The adventure below is the latest in a series sharing my quest to explore Pennsylvania by visiting each of the sixty-seven county seats and eating a hot dog while in town.
Returning to our journey through the Pennsylvania Wilds we continue driving along beautiful Route 120 into Lock Haven the county seat of Clinton County.
The county was created on June 21, 1839, from parts of Centre and Lycoming Counties. There is some discussion about the naming of the county. Most folks claim the county was named after the 7th governor of New York, Dewitt Clinton. I’m not sure why a county in Pennsylvania would be named after a governor from New York! However, the second claim makes even less sense. The other thinking is that the county was named after a British General (Henry Clinton) who fought in the Revolutionary War, on the British side, of course. There must be some other explanation that has been lost in courthouse records, maybe during one of the floods that visited Lock Haven regularly.
The courthouse is a pretty neat looking building sitting on the West Branch of the Susquehanna River over looking the banks of the flood control levee.

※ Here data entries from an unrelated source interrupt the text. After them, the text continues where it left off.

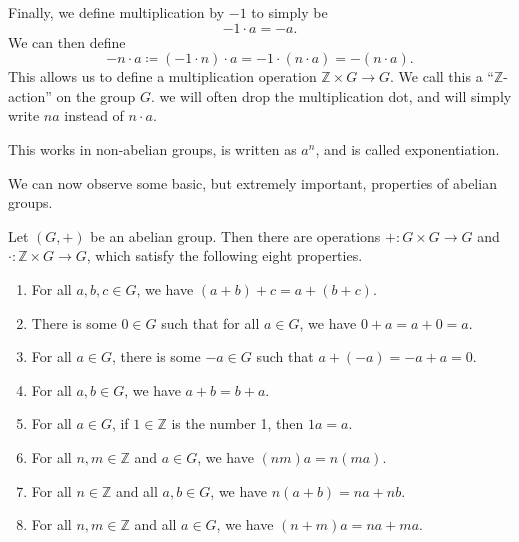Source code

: Finally, we define multiplication by $-1$ to simply be
\[
	-1\cdot a = -a
.\]
We can then define
\[
	-n\cdot a\coloneqq (-1\cdot n)\cdot a=-1\cdot (n\cdot a)=-(n\cdot a)
.\]
This allows us to define a multiplication operation $\mathbb{Z} \times G\to G$. We call this a ``$\mathbb{Z} $-action'' on the group $G$. we will often drop the multiplication dot, and will simply write $na$ instead of $n\cdot a$.

\begin{remark}\label{rmk:exponentiation}
	This works in non-abelian groups, is written as $a^n$, and is called exponentiation.
\end{remark}

We can now observe some basic, but extremely important, properties of abelian groups.

\begin{proposition}\label{prp:Z-module}
	Let $(G,+)$ be an abelian group. Then there are operations $+: G\times G \to G$ and $\cdot : \mathbb{Z} \times G \to G$, which satisfy the following eight properties.
	\begin{enumerate}
		\item For all $a,b,c\in G$, we have $(a+b)+c=a+(b+c)$.
		\item There is some $0\in G$ such that for all $a\in G$, we have $0+a=a+0=a$.
		\item For all $a\in G$, there is some $-a\in G$ such that $a+(-a)=-a+a=0$.
		\item For all $a,b\in G$, we have $a+b=b+a$.
		\item For all $a\in G$, if $1\in\mathbb{Z} $ is the number 1, then $1a=a$.
		\item For all $n,m\in\mathbb{Z} $ and $a\in G$, we have $(nm)a=n(ma)$.
		\item For all $n\in\mathbb{Z} $ and all $a,b\in G$, we have $n(a+b)=na+nb$.
		\item For all $n,m\in\mathbb{Z} $ and all $a\in G$, we have $(n+m)a=na+ma$.
	\end{enumerate}
\end{proposition}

The river tended to over flow its banks on average once every 25 years between 1784 and 1972. The third biggest of those floods, cresting at nearly 30 feet on June 1, 1889, in conjunction with the great Johnstown Flood, ended what was left of the canal boat business in Lock Haven. The town had previously seen a busy canal boat business on the West Branch Canal which opened in 1834. The town also prospered in the timber era.
The most damaging Lock Haven flood was caused by the remnants of Hurricane Agnes in 1972. Various government agencies began a flood control project twenty years later in 1992 which was completed in 1995 just in time to protect the town during the high waters resulting from the blizzard of 1996.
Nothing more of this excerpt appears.